Home Optimization for Chumps
Post
Cancel

Optimization for Chumps

What is Optimization

Optimization is something that you perform every day. GPS systems try to optimize your drive so that you get there faster. When you haggle the price of something, you are trying to optimize the transaction so you get the most value for the least amount of money. Every time you try to “work harder, not smarter”, you are optimizing your work.

Put simply, optimization is the maximizing or minimizing of something. It has been around for a long time and has a solid history in mathematics and calculus.

Why Optimization in Data Science

So what does optimization have to do with data science? Much of the modeling associated with data science is built off of the idea of optimization. Almost all machine learning problems are just optimization problems, under the hood. Fancy statistical multiple linear regression models just use optimization techiniques to draw the right line. If data scientists can really understand the idea behind optimization then they can choose the right model to use in the right circumstances to get the best results.

Simple Mathematical Introduction

Let’s dive right in then. I’ll start with a simple example just to get the ball rolling and then later kick it up a notch.

An optimization problem can be understood as minimizing/maximizing some function $f(x)$ with respect to some variable $x$ within some constraint $a \leq x \leq b$.

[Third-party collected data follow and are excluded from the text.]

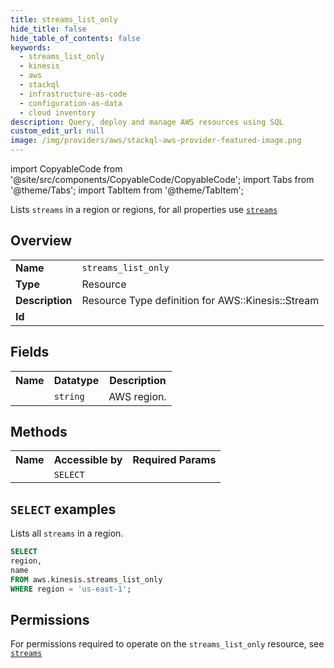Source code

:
 ```yaml
---
title: streams_list_only
hide_title: false
hide_table_of_contents: false
keywords:
  - streams_list_only
  - kinesis
  - aws
  - stackql
  - infrastructure-as-code
  - configuration-as-data
  - cloud inventory
description: Query, deploy and manage AWS resources using SQL
custom_edit_url: null
image: /img/providers/aws/stackql-aws-provider-featured-image.png
---
```


import CopyableCode from '@site/src/components/CopyableCode/CopyableCode';
import Tabs from '@theme/Tabs';
import TabItem from '@theme/TabItem';

Lists <code>streams</code> in a region or regions, for all properties use <a href="/providers/aws/serviceName/streams/"><code>streams</code></a>

## Overview
<table><tbody>
<tr><td><b>Name</b></td><td><code>streams_list_only</code></td></tr>
<tr><td><b>Type</b></td><td>Resource</td></tr>
<tr><td><b>Description</b></td><td>Resource Type definition for AWS::Kinesis::Stream</td></tr>
<tr><td><b>Id</b></td><td><CopyableCode code="aws.kinesis.streams_list_only" /></td></tr>
</tbody></table>

## Fields
<table><tbody><tr><th>Name</th><th>Datatype</th><th>Description</th></tr><tr><td><CopyableCode code="region" /></td><td><code>string</code></td><td>AWS region.</td></tr>
</tbody></table>

## Methods

<table><tbody>
  <tr>
    <th>Name</th>
    <th>Accessible by</th>
    <th>Required Params</th>
  </tr>
  <tr>
    <td><CopyableCode code="list_resources" /></td>
    <td><code>SELECT</code></td>
    <td><CopyableCode code="region" /></td>
  </tr>
</tbody></table>

## `SELECT` examples
Lists all <code>streams</code> in a region.
```sql
SELECT
region,
name
FROM aws.kinesis.streams_list_only
WHERE region = 'us-east-1';
```


## Permissions

For permissions required to operate on the <code>streams_list_only</code> resource, see <a href="/providers/aws/kinesis/streams/#permissions"><code>streams</code></a>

Take this function for example:

The function has several hills and valleys. If I told you that the x-axis represents the amount of hours you worked at your job in a week and the y-axis is how much you got paid, then told you to find the best amount of hours to work to get paid the most, you would point to where the graph is highest with respect to the y-axis, right? You just performed optimization right there. You maximized some function $f(x)$ (money made) with respect to some variable $x$ (hours worked).

But wait, it’s not realistic to work 120 hours every week. It’s much more common to work 40 hours in a week. This is what we call a constraint. Looking back at the graph now, how many hours would we need to work to make the most money, keeping in mind we can’t work more than 40 hours a week?

Naturally you would want to work the full 40 hours in the week. This relationship/optimization was really easy to pick out because we could just read the graph. But how do we optimize in situations where the relationship between variables is a little more complicated? Maybe there are 3, 4, even 100 different variables that could affect your pay? Or maybe the constraints are just so complicated it is too hard to read and understand the graph? This is where mathematical optimization comes in so handy, we don’t need to use graphs anymore to understand how to maximize or minimize anything.

A Little More Math

Now let’s talk through an example of how we can optimize something with math.

Let’s say that you are a sales leader at a large tech company. You want to bring in the most money for your company that you can, but you also need to cut costs so your company can stay profitable. The big question that you and your team are left wondering is how many sales representatives the company should keep on to maximize (did you notice that keyword there?) profits?

Let’s say that every sales rep brings in about $150k a year for your company. We can represent this mathematically as a function of revenue like this:

\[r(x) = 150x\]

(Remember, we’re doing the math in the thousands)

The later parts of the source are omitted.